__Material for this task__:
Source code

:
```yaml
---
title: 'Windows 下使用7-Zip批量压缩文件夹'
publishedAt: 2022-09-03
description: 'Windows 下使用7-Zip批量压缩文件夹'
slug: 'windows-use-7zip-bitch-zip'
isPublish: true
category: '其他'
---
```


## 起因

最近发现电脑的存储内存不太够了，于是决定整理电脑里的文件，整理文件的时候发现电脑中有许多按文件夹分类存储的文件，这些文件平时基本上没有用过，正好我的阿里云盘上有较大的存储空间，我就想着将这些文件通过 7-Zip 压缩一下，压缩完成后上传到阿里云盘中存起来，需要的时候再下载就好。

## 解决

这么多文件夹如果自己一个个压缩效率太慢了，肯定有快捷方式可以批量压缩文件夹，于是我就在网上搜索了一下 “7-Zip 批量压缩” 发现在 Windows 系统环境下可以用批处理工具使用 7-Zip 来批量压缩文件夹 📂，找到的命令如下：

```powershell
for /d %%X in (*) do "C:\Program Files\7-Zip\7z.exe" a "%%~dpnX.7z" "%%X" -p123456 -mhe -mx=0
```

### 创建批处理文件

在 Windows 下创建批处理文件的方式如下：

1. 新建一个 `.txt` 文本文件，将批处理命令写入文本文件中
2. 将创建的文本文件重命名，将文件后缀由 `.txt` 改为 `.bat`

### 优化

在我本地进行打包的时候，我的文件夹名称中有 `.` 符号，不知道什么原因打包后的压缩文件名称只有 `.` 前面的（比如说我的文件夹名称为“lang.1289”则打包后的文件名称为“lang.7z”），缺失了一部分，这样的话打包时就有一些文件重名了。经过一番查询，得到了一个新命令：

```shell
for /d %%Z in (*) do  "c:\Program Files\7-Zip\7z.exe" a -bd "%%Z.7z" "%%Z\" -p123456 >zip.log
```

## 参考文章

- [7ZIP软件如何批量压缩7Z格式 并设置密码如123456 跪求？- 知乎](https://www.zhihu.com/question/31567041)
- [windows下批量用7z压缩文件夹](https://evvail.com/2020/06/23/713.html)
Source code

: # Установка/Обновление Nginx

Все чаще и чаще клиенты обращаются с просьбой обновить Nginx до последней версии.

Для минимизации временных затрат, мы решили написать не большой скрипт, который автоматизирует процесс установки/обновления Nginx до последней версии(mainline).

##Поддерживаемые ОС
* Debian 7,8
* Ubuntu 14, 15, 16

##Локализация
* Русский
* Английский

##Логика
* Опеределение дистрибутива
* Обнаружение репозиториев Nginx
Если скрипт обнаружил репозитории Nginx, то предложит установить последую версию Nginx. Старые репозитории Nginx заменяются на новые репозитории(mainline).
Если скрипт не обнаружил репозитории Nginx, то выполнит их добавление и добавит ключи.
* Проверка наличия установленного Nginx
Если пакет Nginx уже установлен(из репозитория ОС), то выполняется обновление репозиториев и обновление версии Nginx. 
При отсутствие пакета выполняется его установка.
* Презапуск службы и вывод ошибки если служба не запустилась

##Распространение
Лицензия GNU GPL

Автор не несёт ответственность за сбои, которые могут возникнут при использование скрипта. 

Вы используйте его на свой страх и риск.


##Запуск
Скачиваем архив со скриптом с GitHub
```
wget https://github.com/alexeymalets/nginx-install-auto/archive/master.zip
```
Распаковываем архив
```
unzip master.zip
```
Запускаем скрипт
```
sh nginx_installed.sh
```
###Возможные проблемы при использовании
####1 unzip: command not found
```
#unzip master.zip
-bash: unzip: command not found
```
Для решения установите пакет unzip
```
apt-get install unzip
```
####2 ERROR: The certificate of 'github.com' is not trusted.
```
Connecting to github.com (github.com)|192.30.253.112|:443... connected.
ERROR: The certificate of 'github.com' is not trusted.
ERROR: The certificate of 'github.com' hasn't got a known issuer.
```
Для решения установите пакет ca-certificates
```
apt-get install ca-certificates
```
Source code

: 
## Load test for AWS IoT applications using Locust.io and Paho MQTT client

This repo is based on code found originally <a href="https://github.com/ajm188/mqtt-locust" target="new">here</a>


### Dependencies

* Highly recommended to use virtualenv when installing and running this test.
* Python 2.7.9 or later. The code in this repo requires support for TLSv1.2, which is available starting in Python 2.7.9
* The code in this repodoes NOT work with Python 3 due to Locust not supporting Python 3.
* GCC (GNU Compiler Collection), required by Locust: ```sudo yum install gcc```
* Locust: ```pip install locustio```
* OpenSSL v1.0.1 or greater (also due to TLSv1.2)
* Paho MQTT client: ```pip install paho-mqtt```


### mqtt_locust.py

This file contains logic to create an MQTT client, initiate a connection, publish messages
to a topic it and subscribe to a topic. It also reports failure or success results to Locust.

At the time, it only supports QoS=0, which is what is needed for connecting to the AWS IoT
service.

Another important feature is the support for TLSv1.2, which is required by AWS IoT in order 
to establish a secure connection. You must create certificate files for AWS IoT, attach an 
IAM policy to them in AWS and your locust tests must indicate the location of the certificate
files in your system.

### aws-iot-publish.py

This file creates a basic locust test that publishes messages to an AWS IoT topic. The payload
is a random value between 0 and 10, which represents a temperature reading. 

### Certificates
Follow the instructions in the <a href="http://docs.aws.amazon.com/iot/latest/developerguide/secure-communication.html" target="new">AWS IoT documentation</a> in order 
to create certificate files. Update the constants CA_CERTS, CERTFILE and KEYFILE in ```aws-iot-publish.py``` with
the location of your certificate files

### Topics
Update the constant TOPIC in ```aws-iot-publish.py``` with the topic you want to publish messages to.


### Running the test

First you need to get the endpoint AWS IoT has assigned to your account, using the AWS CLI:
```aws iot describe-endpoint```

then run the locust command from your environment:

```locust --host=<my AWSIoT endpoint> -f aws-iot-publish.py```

__What you should do__: Beginning at the first line of the records, give again each line exactly as written, ending with the line that contains "##Поддерживаемые ОС".

__Reply to the task__:
Source code

:
```yaml
---
title: 'Windows 下使用7-Zip批量压缩文件夹'
publishedAt: 2022-09-03
description: 'Windows 下使用7-Zip批量压缩文件夹'
slug: 'windows-use-7zip-bitch-zip'
isPublish: true
category: '其他'
---
```


## 起因

最近发现电脑的存储内存不太够了，于是决定整理电脑里的文件，整理文件的时候发现电脑中有许多按文件夹分类存储的文件，这些文件平时基本上没有用过，正好我的阿里云盘上有较大的存储空间，我就想着将这些文件通过 7-Zip 压缩一下，压缩完成后上传到阿里云盘中存起来，需要的时候再下载就好。

## 解决

这么多文件夹如果自己一个个压缩效率太慢了，肯定有快捷方式可以批量压缩文件夹，于是我就在网上搜索了一下 “7-Zip 批量压缩” 发现在 Windows 系统环境下可以用批处理工具使用 7-Zip 来批量压缩文件夹 📂，找到的命令如下：

```powershell
for /d %%X in (*) do "C:\Program Files\7-Zip\7z.exe" a "%%~dpnX.7z" "%%X" -p123456 -mhe -mx=0
```

### 创建批处理文件

在 Windows 下创建批处理文件的方式如下：

1. 新建一个 `.txt` 文本文件，将批处理命令写入文本文件中
2. 将创建的文本文件重命名，将文件后缀由 `.txt` 改为 `.bat`

### 优化

在我本地进行打包的时候，我的文件夹名称中有 `.` 符号，不知道什么原因打包后的压缩文件名称只有 `.` 前面的（比如说我的文件夹名称为“lang.1289”则打包后的文件名称为“lang.7z”），缺失了一部分，这样的话打包时就有一些文件重名了。经过一番查询，得到了一个新命令：

```shell
for /d %%Z in (*) do  "c:\Program Files\7-Zip\7z.exe" a -bd "%%Z.7z" "%%Z\" -p123456 >zip.log
```

## 参考文章

- [7ZIP软件如何批量压缩7Z格式 并设置密码如123456 跪求？- 知乎](https://www.zhihu.com/question/31567041)
- [windows下批量用7z压缩文件夹](https://evvail.com/2020/06/23/713.html)
Source code

: # Установка/Обновление Nginx

Все чаще и чаще клиенты обращаются с просьбой обновить Nginx до последней версии.

Для минимизации временных затрат, мы решили написать не большой скрипт, который автоматизирует процесс установки/обновления Nginx до последней версии(mainline).

##Поддерживаемые ОС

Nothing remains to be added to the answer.